Control Freak: Commit rejected. Foxtrot merges not allowed in Bitbucket

The easiest way to avoid this problem is to always run "git pull --rebase" and to never run default "git pull". Here's a deep dive blog post on that: Too much fun with "git pull --rebase"

The reason you're encountering this problem is because your company has installed the free Control Freak plugin for Bitbucket and they have left its default Foxtrot Prevention control enabled for all branches.

If you're on Bitbucket Server 5.5 or newer you can rebase pull-requests directly from the pull request screen. Click on the "..." button on the far right of the pull-request screen and a "Rebase" menu item should be available.

Alternatively you can ask an admin to disable the foxtrot prevention. Even repo admins can do this (does not require global admins). But I don't recommend disabling this control since it prevents messy commit history.

Full disclosure: I wrote and maintain the free "Control Freak" plugin for Bitbucket Server.

Note: rebases and amends should never cause foxtrots. Typically only default "git pull" causes foxtrot merges, and "git pull -r" is a great remedy. The "git merge" command can also cause it, but it's rare for people to accidentally create a foxtrot merge when using "git merge" in typical scenarios that call for "git merge". I suspect 99% of the time it's "git pull" that is causing the problem.


That is related to Foxtrot merges, specifcally prohibited on BitBucket:

A foxtrot merge is a specific sequence of git commits.
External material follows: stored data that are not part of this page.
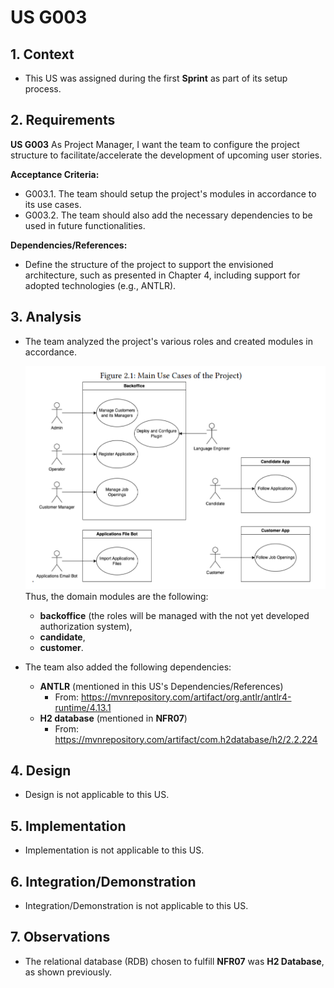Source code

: # US G003

## 1. Context

* This US was assigned during the first **Sprint** as part of its setup process.

## 2. Requirements

**US G003** As Project Manager, I want the team to configure the project structure to facilitate/accelerate the development of upcoming user stories.

**Acceptance Criteria:**

- G003.1. The team should setup the project's modules in accordance to its use cases.
- G003.2. The team should also add the necessary dependencies to be used in future functionalities.

**Dependencies/References:**

* Define the structure of the project to support the envisioned architecture, such as presented in Chapter 4, including support for adopted technologies (e.g., ANTLR).

## 3. Analysis

* The team analyzed the project's various roles and created modules in accordance.

    ![use cases](use_case_diagram.png)
    Thus, the domain modules are the following:
  * **backoffice** (the roles will be managed with the not yet developed authorization system), 
  * **candidate**,
  * **customer**.
* The team also added the following dependencies:
  * **ANTLR** (mentioned in this US's Dependencies/References)
    * From: https://mvnrepository.com/artifact/org.antlr/antlr4-runtime/4.13.1
  * **H2 database** (mentioned in **NFR07**)
    * From: https://mvnrepository.com/artifact/com.h2database/h2/2.2.224

## 4. Design

* Design is not applicable to this US.

## 5. Implementation

* Implementation is not applicable to this US.

## 6. Integration/Demonstration

* Integration/Demonstration is not applicable to this US.

## 7. Observations

* The relational database (RDB) chosen to fulfill **NFR07** was **H2 Database**, as shown previously.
A particularly nefarious sequence. Out in the open, in lush open grasslands, the sequence looks like this:

https://developer.atlassian.com/blog/2016/04/stop-foxtrots-now/02-foxtrot.png

But foxtrots are rarely seen in the open. They hide up in the canopy, in-between the branches. I call them foxtrots because, when caught mid-pounce, they look like the foot sequence for the eponymous ballroom dance:

https://developer.atlassian.com/blog/2016/04/stop-foxtrots-now/foxtrot-redrawn.png

Foxtrot merges are bad because they change origin/master’s first-parent history.

The parents of a merge commit are ordered. The first parent is HEAD. The second parent is the commit you reference with the git merge command.

You can think of it like this:

git checkout 1st-parent
git merge 2nd-parent

If pushed:

https://developer.atlassian.com/blog/2016/04/stop-foxtrots-now/05-foxtrot-pushed.png

As explained in "GIT: How can I prevent foxtrot merges in my 'master' branch?", commit 'D' is a foxtrot merge because 'origin/master' is its 2nd parent.
This is the result of a pull (fetch + merge)
Once that fox-trot merge D is pushed... the first-parent history of 'origin/master' no longer contains commit 'B'!

As explained by torek in "how to avoid foxtrot merge in git", this is the result of working directly on master (new commit C), and doing a git pull (instead of a pull --rebase, as I always advice)

That will merge B and C into D (the foxtrot merge), which, once pushed, means the origin/master no longer has B as direct ancestor, but C.
Your work 'C' now becomes the main published branch history (origin/master), instead of B, relegated to something that was merged.